Task brief:
Output the line that contains "archetypes sit at", then every line beneath it through the end of the records, exactly as given and with no other lines.

Data records:

- - - - -

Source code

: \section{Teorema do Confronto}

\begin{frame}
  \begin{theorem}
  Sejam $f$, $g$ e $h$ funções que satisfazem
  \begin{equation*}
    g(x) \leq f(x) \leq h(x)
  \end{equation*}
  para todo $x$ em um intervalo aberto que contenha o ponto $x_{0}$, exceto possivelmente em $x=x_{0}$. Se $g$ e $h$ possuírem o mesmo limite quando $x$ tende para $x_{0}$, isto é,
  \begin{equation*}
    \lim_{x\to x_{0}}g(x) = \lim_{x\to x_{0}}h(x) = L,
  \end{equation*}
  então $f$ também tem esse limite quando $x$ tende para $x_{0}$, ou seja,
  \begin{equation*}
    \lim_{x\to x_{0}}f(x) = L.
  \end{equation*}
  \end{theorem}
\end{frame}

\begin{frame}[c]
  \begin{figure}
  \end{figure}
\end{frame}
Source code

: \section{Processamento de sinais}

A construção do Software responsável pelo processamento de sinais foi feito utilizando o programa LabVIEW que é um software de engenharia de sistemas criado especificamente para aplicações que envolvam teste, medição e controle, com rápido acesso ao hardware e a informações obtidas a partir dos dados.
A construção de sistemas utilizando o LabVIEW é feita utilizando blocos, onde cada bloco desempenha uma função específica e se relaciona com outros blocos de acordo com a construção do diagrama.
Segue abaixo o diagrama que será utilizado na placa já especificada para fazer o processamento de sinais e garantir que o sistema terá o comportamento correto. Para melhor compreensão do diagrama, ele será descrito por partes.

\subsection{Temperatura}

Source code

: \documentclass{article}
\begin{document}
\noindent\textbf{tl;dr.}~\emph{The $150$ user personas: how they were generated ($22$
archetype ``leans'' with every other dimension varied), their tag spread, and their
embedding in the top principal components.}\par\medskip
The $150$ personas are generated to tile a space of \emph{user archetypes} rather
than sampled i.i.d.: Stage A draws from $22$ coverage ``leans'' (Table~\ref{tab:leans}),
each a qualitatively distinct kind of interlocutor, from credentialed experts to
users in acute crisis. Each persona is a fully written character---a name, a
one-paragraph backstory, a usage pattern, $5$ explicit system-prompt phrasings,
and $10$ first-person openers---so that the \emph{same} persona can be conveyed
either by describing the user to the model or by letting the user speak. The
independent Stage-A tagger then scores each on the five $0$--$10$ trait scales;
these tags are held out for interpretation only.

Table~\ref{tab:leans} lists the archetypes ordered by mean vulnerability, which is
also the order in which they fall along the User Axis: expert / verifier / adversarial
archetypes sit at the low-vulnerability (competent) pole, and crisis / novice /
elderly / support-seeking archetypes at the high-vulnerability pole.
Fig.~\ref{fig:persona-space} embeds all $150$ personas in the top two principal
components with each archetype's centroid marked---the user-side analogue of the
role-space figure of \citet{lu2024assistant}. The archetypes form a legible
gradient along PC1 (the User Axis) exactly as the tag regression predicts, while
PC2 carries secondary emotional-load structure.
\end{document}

- - - - -

Written solution:
archetypes sit at the low-vulnerability (competent) pole, and crisis / novice /
elderly / support-seeking archetypes at the high-vulnerability pole.
Fig.~\ref{fig:persona-space} embeds all $150$ personas in the top two principal
components with each archetype's centroid marked---the user-side analogue of the
role-space figure of \citet{lu2024assistant}. The archetypes form a legible
gradient along PC1 (the User Axis) exactly as the tag regression predicts, while
PC2 carries secondary emotional-load structure.
\end{document}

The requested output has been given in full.